Saved data entries
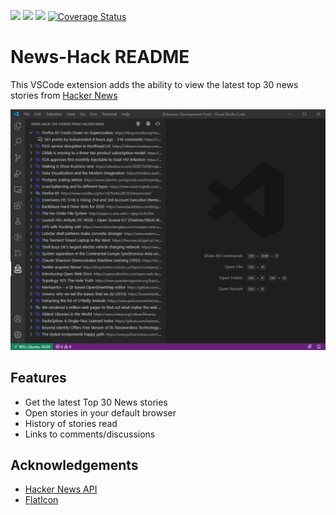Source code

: [![](https://vsmarketplacebadge.apphb.com/version/chrisbibby.news-hack.svg)](https://marketplace.visualstudio.com/items?itemName=chrisbibby.news-hack)
[![](https://vsmarketplacebadge.apphb.com/installs/chrisbibby.news-hack.svg)](https://marketplace.visualstudio.com/items?itemName=chrisbibby.news-hack)
[![](https://vsmarketplacebadge.apphb.com/rating/chrisbibby.news-hack.svg)](https://marketplace.visualstudio.com/items?itemName=chrisbibby.news-hack&ssr=false#review-details)
[![Coverage Status](https://coveralls.io/repos/github/ChrisBibby/vscode_news-hack/badge.svg?branch=feature/coveralls)](https://coveralls.io/github/ChrisBibby/vscode_news-hack?branch=feature/coveralls)

# News-Hack README

This VSCode extension adds the ability to view the latest top 30 news stories from [Hacker News](https://news.ycombinator.com/) 

![Hack News VSCode Extension](https://raw.githubusercontent.com/chrisbibby/vscode_news-hack/develop/resources/news-hack_screenshot_01.png 'Hack News Top Stories')

## Features

- Get the latest Top 30 News stories
- Open stories in your default browser
- History of stories read
- Links to comments/discussions

## Acknowledgements

- [Hacker News API](https://github.com/HackerNews/API)
- [FlatIcon](https://www.flaticon.com/free-icon/hacker_838416)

# What to do
Print exactly, and only, the lines from the line that contains "- History of stories read" through the last line of the records.

# Output of the task
- History of stories read
- Links to comments/discussions

## Acknowledgements

- [Hacker News API](https://github.com/HackerNews/API)
- [FlatIcon](https://www.flaticon.com/free-icon/hacker_838416)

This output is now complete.